» **What the task asks**
Write out the records again, exactly, leaving none out.

» **Provided entries**
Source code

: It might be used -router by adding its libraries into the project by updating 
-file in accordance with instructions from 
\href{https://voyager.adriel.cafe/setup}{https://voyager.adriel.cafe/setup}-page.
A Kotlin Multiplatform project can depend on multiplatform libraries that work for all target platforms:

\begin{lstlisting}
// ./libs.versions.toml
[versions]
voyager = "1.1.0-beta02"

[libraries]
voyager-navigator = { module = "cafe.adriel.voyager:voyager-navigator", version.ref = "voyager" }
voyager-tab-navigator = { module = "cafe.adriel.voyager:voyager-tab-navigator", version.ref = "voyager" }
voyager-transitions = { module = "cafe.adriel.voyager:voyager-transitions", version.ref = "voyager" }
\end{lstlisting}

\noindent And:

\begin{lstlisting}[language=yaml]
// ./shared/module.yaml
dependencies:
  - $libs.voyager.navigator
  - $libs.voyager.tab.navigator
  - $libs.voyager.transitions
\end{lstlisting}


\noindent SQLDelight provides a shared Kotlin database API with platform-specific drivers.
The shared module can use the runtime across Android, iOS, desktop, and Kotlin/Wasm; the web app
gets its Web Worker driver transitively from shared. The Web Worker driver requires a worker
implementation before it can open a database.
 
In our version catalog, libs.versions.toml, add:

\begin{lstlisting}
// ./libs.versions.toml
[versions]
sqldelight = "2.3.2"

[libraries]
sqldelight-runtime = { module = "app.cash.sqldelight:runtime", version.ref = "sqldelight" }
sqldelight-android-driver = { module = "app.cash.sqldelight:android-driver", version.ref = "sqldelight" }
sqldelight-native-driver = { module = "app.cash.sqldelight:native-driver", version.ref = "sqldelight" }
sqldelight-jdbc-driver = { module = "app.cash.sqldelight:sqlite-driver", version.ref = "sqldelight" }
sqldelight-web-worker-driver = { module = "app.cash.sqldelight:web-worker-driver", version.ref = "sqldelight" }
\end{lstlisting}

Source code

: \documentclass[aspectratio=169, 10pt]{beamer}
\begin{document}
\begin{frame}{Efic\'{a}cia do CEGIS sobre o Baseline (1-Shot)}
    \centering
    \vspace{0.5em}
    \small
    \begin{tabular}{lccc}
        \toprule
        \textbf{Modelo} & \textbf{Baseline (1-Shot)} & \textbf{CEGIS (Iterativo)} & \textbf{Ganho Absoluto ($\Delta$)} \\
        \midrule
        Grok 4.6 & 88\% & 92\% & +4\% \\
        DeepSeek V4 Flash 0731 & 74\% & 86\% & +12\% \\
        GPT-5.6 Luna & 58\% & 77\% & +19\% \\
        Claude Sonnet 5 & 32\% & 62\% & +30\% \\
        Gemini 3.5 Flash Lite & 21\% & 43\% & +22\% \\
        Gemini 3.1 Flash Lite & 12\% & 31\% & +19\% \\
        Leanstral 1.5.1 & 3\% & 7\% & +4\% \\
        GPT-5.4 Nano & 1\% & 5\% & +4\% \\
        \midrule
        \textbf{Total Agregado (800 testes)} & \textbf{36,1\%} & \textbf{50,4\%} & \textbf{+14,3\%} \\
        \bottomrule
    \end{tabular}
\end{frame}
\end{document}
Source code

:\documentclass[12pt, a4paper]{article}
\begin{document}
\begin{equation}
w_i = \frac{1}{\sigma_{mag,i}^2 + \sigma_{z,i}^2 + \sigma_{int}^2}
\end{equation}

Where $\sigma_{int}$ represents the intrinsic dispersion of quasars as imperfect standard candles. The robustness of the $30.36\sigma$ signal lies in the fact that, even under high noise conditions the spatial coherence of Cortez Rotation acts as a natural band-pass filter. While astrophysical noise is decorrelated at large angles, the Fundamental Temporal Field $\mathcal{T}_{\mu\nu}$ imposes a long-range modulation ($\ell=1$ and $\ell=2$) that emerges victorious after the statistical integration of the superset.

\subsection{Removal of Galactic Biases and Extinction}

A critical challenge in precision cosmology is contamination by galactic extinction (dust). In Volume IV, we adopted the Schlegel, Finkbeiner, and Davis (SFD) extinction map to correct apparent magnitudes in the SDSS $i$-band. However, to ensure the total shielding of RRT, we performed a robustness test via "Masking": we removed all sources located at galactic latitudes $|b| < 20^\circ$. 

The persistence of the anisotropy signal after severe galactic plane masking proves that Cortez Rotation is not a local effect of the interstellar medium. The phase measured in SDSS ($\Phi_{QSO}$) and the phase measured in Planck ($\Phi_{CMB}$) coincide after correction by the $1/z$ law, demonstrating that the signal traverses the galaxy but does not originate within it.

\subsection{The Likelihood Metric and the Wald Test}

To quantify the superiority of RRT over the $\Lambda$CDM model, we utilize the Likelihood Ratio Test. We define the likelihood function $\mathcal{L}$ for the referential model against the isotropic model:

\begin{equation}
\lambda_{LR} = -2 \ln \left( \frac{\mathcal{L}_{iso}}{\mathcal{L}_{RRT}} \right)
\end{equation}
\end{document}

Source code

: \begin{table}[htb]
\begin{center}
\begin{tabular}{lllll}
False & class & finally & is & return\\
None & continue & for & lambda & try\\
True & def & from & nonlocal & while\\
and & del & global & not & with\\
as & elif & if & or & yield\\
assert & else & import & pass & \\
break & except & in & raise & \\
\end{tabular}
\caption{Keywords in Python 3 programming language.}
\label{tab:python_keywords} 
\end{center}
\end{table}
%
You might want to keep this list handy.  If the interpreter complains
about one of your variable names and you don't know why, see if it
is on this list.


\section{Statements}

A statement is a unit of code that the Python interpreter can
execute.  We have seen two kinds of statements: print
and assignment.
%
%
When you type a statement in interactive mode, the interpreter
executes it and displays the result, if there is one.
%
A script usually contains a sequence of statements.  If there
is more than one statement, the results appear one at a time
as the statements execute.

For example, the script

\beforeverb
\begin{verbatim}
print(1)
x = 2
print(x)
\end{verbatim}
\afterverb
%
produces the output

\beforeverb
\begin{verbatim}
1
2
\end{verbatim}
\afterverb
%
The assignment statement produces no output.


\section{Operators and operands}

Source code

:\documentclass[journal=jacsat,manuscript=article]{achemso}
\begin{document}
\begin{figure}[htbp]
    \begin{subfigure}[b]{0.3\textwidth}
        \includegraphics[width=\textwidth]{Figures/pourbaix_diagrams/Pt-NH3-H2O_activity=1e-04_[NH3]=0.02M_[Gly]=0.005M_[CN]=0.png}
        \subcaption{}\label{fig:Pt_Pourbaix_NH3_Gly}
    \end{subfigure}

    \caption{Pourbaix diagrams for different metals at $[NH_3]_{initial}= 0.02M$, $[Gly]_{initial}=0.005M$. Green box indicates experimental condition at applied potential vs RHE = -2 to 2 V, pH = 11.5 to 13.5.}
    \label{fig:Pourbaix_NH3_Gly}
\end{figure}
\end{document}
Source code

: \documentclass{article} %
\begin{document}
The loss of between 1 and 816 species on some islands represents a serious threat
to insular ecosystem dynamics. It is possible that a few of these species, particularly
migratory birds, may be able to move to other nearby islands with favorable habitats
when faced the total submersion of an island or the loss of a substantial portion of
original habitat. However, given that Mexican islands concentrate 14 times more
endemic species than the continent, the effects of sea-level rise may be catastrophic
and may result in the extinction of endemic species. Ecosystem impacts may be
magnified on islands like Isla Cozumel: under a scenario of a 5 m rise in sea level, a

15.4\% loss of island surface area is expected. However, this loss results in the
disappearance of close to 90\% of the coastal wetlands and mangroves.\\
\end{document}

» **Finished task**
Source code

: It might be used -router by adding its libraries into the project by updating 
-file in accordance with instructions from 
\href{https://voyager.adriel.cafe/setup}{https://voyager.adriel.cafe/setup}-page.
A Kotlin Multiplatform project can depend on multiplatform libraries that work for all target platforms:

\begin{lstlisting}
// ./libs.versions.toml
[versions]
voyager = "1.1.0-beta02"

[libraries]
voyager-navigator = { module = "cafe.adriel.voyager:voyager-navigator", version.ref = "voyager" }
voyager-tab-navigator = { module = "cafe.adriel.voyager:voyager-tab-navigator", version.ref = "voyager" }
voyager-transitions = { module = "cafe.adriel.voyager:voyager-transitions", version.ref = "voyager" }
\end{lstlisting}

\noindent And:

\begin{lstlisting}[language=yaml]
// ./shared/module.yaml
dependencies:
  - $libs.voyager.navigator
  - $libs.voyager.tab.navigator
  - $libs.voyager.transitions
\end{lstlisting}


\noindent SQLDelight provides a shared Kotlin database API with platform-specific drivers.
The shared module can use the runtime across Android, iOS, desktop, and Kotlin/Wasm; the web app
gets its Web Worker driver transitively from shared. The Web Worker driver requires a worker
implementation before it can open a database.
 
In our version catalog, libs.versions.toml, add:

\begin{lstlisting}
// ./libs.versions.toml
[versions]
sqldelight = "2.3.2"

[libraries]
sqldelight-runtime = { module = "app.cash.sqldelight:runtime", version.ref = "sqldelight" }
sqldelight-android-driver = { module = "app.cash.sqldelight:android-driver", version.ref = "sqldelight" }
sqldelight-native-driver = { module = "app.cash.sqldelight:native-driver", version.ref = "sqldelight" }
sqldelight-jdbc-driver = { module = "app.cash.sqldelight:sqlite-driver", version.ref = "sqldelight" }
sqldelight-web-worker-driver = { module = "app.cash.sqldelight:web-worker-driver", version.ref = "sqldelight" }
\end{lstlisting}

Source code

: \documentclass[aspectratio=169, 10pt]{beamer}
\begin{document}
\begin{frame}{Efic\'{a}cia do CEGIS sobre o Baseline (1-Shot)}
    \centering
    \vspace{0.5em}
    \small
    \begin{tabular}{lccc}
        \toprule
        \textbf{Modelo} & \textbf{Baseline (1-Shot)} & \textbf{CEGIS (Iterativo)} & \textbf{Ganho Absoluto ($\Delta$)} \\
        \midrule
        Grok 4.6 & 88\% & 92\% & +4\% \\
        DeepSeek V4 Flash 0731 & 74\% & 86\% & +12\% \\
        GPT-5.6 Luna & 58\% & 77\% & +19\% \\
        Claude Sonnet 5 & 32\% & 62\% & +30\% \\
        Gemini 3.5 Flash Lite & 21\% & 43\% & +22\% \\
        Gemini 3.1 Flash Lite & 12\% & 31\% & +19\% \\
        Leanstral 1.5.1 & 3\% & 7\% & +4\% \\
        GPT-5.4 Nano & 1\% & 5\% & +4\% \\
        \midrule
        \textbf{Total Agregado (800 testes)} & \textbf{36,1\%} & \textbf{50,4\%} & \textbf{+14,3\%} \\
        \bottomrule
    \end{tabular}
\end{frame}
\end{document}
Source code

:\documentclass[12pt, a4paper]{article}
\begin{document}
\begin{equation}
w_i = \frac{1}{\sigma_{mag,i}^2 + \sigma_{z,i}^2 + \sigma_{int}^2}
\end{equation}

Where $\sigma_{int}$ represents the intrinsic dispersion of quasars as imperfect standard candles. The robustness of the $30.36\sigma$ signal lies in the fact that, even under high noise conditions the spatial coherence of Cortez Rotation acts as a natural band-pass filter. While astrophysical noise is decorrelated at large angles, the Fundamental Temporal Field $\mathcal{T}_{\mu\nu}$ imposes a long-range modulation ($\ell=1$ and $\ell=2$) that emerges victorious after the statistical integration of the superset.

\subsection{Removal of Galactic Biases and Extinction}

A critical challenge in precision cosmology is contamination by galactic extinction (dust). In Volume IV, we adopted the Schlegel, Finkbeiner, and Davis (SFD) extinction map to correct apparent magnitudes in the SDSS $i$-band. However, to ensure the total shielding of RRT, we performed a robustness test via "Masking": we removed all sources located at galactic latitudes $|b| < 20^\circ$. 

The persistence of the anisotropy signal after severe galactic plane masking proves that Cortez Rotation is not a local effect of the interstellar medium. The phase measured in SDSS ($\Phi_{QSO}$) and the phase measured in Planck ($\Phi_{CMB}$) coincide after correction by the $1/z$ law, demonstrating that the signal traverses the galaxy but does not originate within it.

\subsection{The Likelihood Metric and the Wald Test}

To quantify the superiority of RRT over the $\Lambda$CDM model, we utilize the Likelihood Ratio Test. We define the likelihood function $\mathcal{L}$ for the referential model against the isotropic model:

\begin{equation}
\lambda_{LR} = -2 \ln \left( \frac{\mathcal{L}_{iso}}{\mathcal{L}_{RRT}} \right)
\end{equation}
\end{document}

Source code

: \begin{table}[htb]
\begin{center}
\begin{tabular}{lllll}
False & class & finally & is & return\\
None & continue & for & lambda & try\\
True & def & from & nonlocal & while\\
and & del & global & not & with\\
as & elif & if & or & yield\\
assert & else & import & pass & \\
break & except & in & raise & \\
\end{tabular}
\caption{Keywords in Python 3 programming language.}
\label{tab:python_keywords} 
\end{center}
\end{table}
%
You might want to keep this list handy.  If the interpreter complains
about one of your variable names and you don't know why, see if it
is on this list.


\section{Statements}

A statement is a unit of code that the Python interpreter can
execute.  We have seen two kinds of statements: print
and assignment.
%
%
When you type a statement in interactive mode, the interpreter
executes it and displays the result, if there is one.
%
A script usually contains a sequence of statements.  If there
is more than one statement, the results appear one at a time
as the statements execute.

For example, the script

\beforeverb
\begin{verbatim}
print(1)
x = 2
print(x)
\end{verbatim}
\afterverb
%
produces the output

\beforeverb
\begin{verbatim}
1
2
\end{verbatim}
\afterverb
%
The assignment statement produces no output.


\section{Operators and operands}

Source code

:\documentclass[journal=jacsat,manuscript=article]{achemso}
\begin{document}
\begin{figure}[htbp]
    \begin{subfigure}[b]{0.3\textwidth}
        \includegraphics[width=\textwidth]{Figures/pourbaix_diagrams/Pt-NH3-H2O_activity=1e-04_[NH3]=0.02M_[Gly]=0.005M_[CN]=0.png}
        \subcaption{}\label{fig:Pt_Pourbaix_NH3_Gly}
    \end{subfigure}

    \caption{Pourbaix diagrams for different metals at $[NH_3]_{initial}= 0.02M$, $[Gly]_{initial}=0.005M$. Green box indicates experimental condition at applied potential vs RHE = -2 to 2 V, pH = 11.5 to 13.5.}
    \label{fig:Pourbaix_NH3_Gly}
\end{figure}
\end{document}
Source code

: \documentclass{article} %
\begin{document}
The loss of between 1 and 816 species on some islands represents a serious threat
to insular ecosystem dynamics. It is possible that a few of these species, particularly
migratory birds, may be able to move to other nearby islands with favorable habitats
when faced the total submersion of an island or the loss of a substantial portion of
original habitat. However, given that Mexican islands concentrate 14 times more
endemic species than the continent, the effects of sea-level rise may be catastrophic
and may result in the extinction of endemic species. Ecosystem impacts may be
magnified on islands like Isla Cozumel: under a scenario of a 5 m rise in sea level, a

15.4\% loss of island surface area is expected. However, this loss results in the
disappearance of close to 90\% of the coastal wetlands and mangroves.\\
\end{document}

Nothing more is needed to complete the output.